#### [Exercise brief]
Your answer should be every line of the records that contains the word "usability", copied as it stands.

##### Data listing

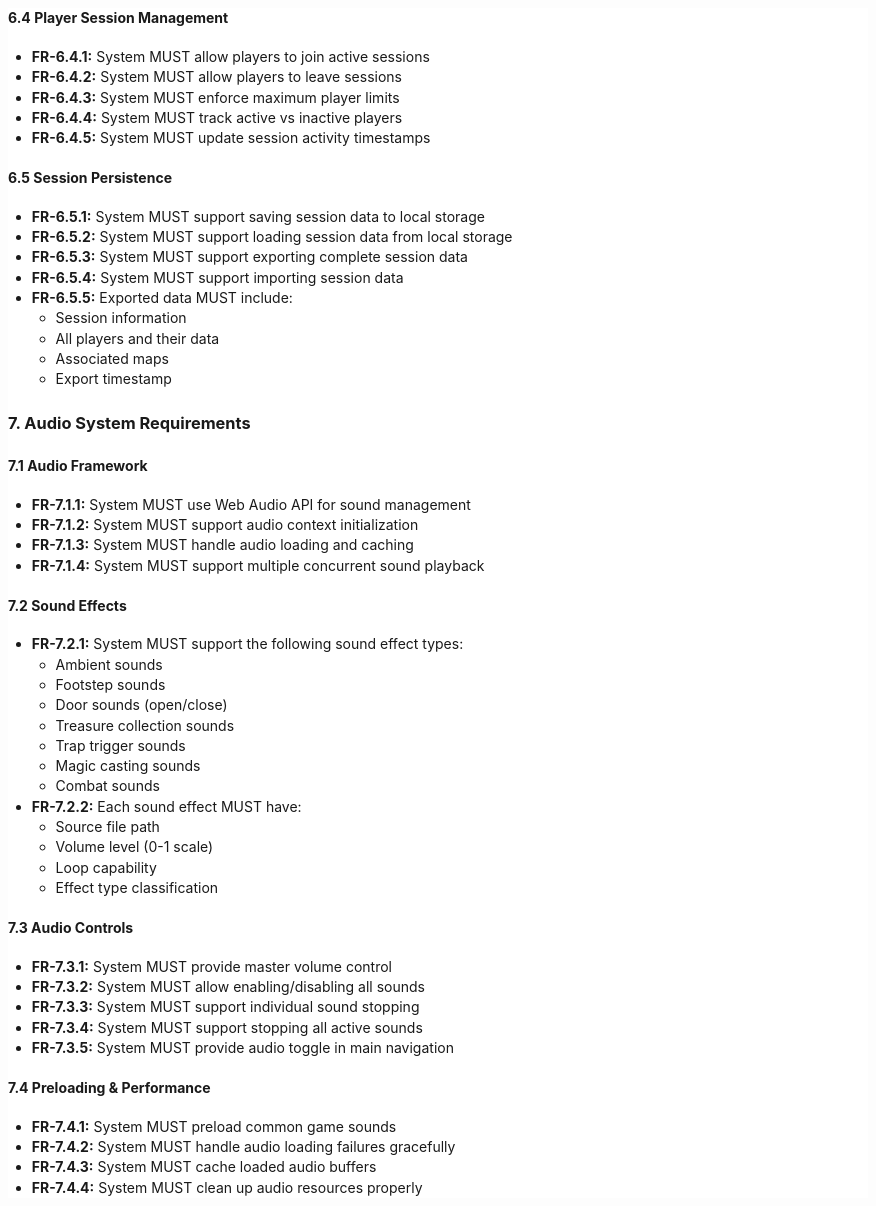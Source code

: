 #### 6.4 Player Session Management
- **FR-6.4.1:** System MUST allow players to join active sessions
- **FR-6.4.2:** System MUST allow players to leave sessions
- **FR-6.4.3:** System MUST enforce maximum player limits
- **FR-6.4.4:** System MUST track active vs inactive players
- **FR-6.4.5:** System MUST update session activity timestamps

#### 6.5 Session Persistence
- **FR-6.5.1:** System MUST support saving session data to local storage
- **FR-6.5.2:** System MUST support loading session data from local storage
- **FR-6.5.3:** System MUST support exporting complete session data
- **FR-6.5.4:** System MUST support importing session data
- **FR-6.5.5:** Exported data MUST include:
  - Session information
  - All players and their data
  - Associated maps
  - Export timestamp

### 7. Audio System Requirements

#### 7.1 Audio Framework
- **FR-7.1.1:** System MUST use Web Audio API for sound management
- **FR-7.1.2:** System MUST support audio context initialization
- **FR-7.1.3:** System MUST handle audio loading and caching
- **FR-7.1.4:** System MUST support multiple concurrent sound playback

#### 7.2 Sound Effects
- **FR-7.2.1:** System MUST support the following sound effect types:
  - Ambient sounds
  - Footstep sounds
  - Door sounds (open/close)
  - Treasure collection sounds
  - Trap trigger sounds
  - Magic casting sounds
  - Combat sounds
- **FR-7.2.2:** Each sound effect MUST have:
  - Source file path
  - Volume level (0-1 scale)
  - Loop capability
  - Effect type classification

#### 7.3 Audio Controls
- **FR-7.3.1:** System MUST provide master volume control
- **FR-7.3.2:** System MUST allow enabling/disabling all sounds
- **FR-7.3.3:** System MUST support individual sound stopping
- **FR-7.3.4:** System MUST support stopping all active sounds
- **FR-7.3.5:** System MUST provide audio toggle in main navigation

#### 7.4 Preloading & Performance
- **FR-7.4.1:** System MUST preload common game sounds
- **FR-7.4.2:** System MUST handle audio loading failures gracefully
- **FR-7.4.3:** System MUST cache loaded audio buffers
- **FR-7.4.4:** System MUST clean up audio resources properly
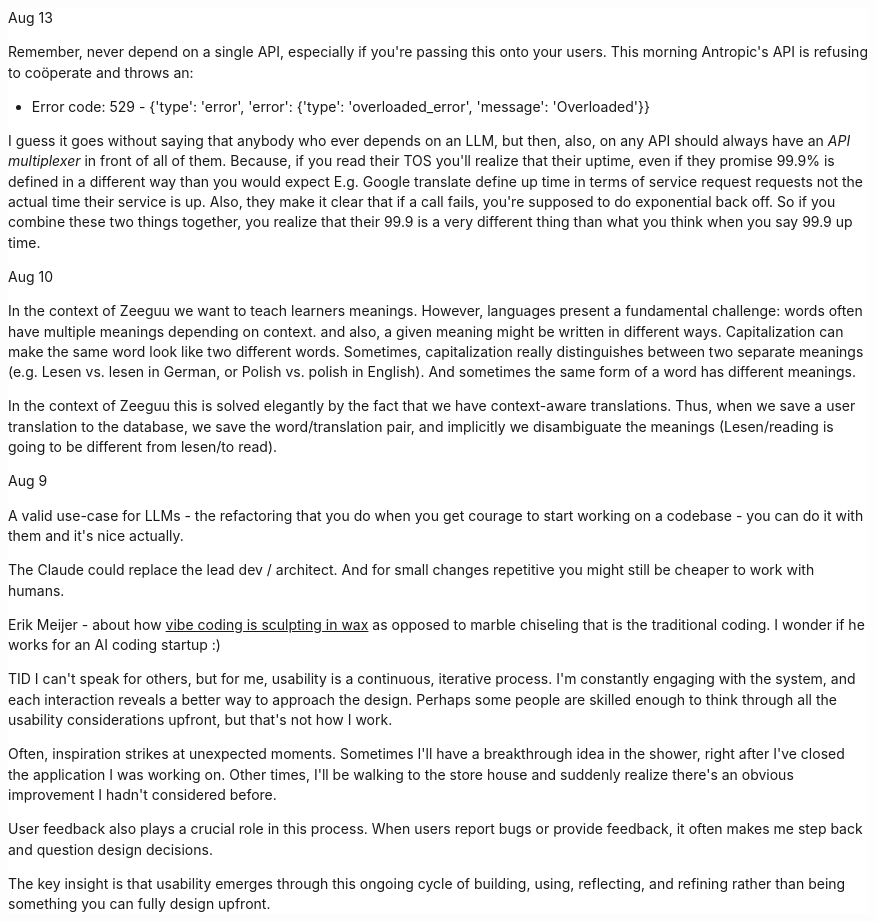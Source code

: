 
Aug 13

Remember, never depend on a single API, especially if you're passing this onto your users. This morning Antropic's API is refusing to coöperate and throws an: 

- Error code: 529 - {'type': 'error', 'error': {'type': 'overloaded_error', 'message': 'Overloaded'}}

I guess it goes without saying that anybody who ever depends on an LLM, but then, also, on any API should always have an *API multiplexer* in front of all of them. Because, if you read their TOS you'll realize that their uptime, even if they promise 99.9% is defined in a different way than you would expect E.g. Google translate define up time in terms of service request requests not the actual time their service is up.  Also, they make it clear that if a call fails, you're supposed to do exponential back off. So if you combine these two things together, you realize that their 99.9 is a very different thing than what you think when you say 99.9 up time. 


Aug 10

In the context of Zeeguu we want to teach learners meanings. However, languages present a fundamental challenge: words often have multiple meanings depending on context. and also, a given meaning might be written in different ways. Capitalization can make the same word look like two different words. Sometimes, capitalization really distinguishes between two separate meanings (e.g. Lesen vs. lesen in German, or Polish vs. polish in English). And sometimes the same form of a word has different meanings. 

In the context of Zeeguu this is solved elegantly by the fact that we have context-aware translations. Thus, when we save a user translation to the database, we save the word/translation pair, and implicitly we disambiguate the meanings (Lesen/reading is going to be different from lesen/to read). 


Aug 9

A valid use-case for LLMs - the refactoring that you do when you get courage to start working on a codebase - you can do it with them and it's nice actually. 

The Claude could replace the lead dev / architect. And for small changes repetitive you might still be cheaper to work with humans. 

Erik Meijer - about how [vibe coding is sculpting in wax](https://x.com/headinthebox/status/1950031783581667686) as opposed to marble chiseling that is the traditional coding. I wonder if he works for an AI coding startup :) 



TID 
I can't speak for others, but for me, usability is a continuous, iterative process. I'm constantly engaging with the system, and each interaction reveals a better way to approach the design. Perhaps some people are skilled enough to think through all the usability considerations upfront, but that's not how I work.

Often, inspiration strikes at unexpected moments. Sometimes I'll have a breakthrough idea in the shower, right after I've closed the application I was working on. Other times, I'll be walking to the store house and suddenly realize there's an obvious improvement I hadn't considered before.

User feedback also plays a crucial role in this process. When users report bugs or provide feedback, it often makes me step back and question design decisions.

The key insight is that usability emerges through this ongoing cycle of building, using, reflecting, and refining rather than being something you can fully design upfront.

##########

#### [Exercise output]
I can't speak for others, but for me, usability is a continuous, iterative process. I'm constantly engaging with the system, and each interaction reveals a better way to approach the design. Perhaps some people are skilled enough to think through all the usability considerations upfront, but that's not how I work.
The key insight is that usability emerges through this ongoing cycle of building, using, reflecting, and refining rather than being something you can fully design upfront.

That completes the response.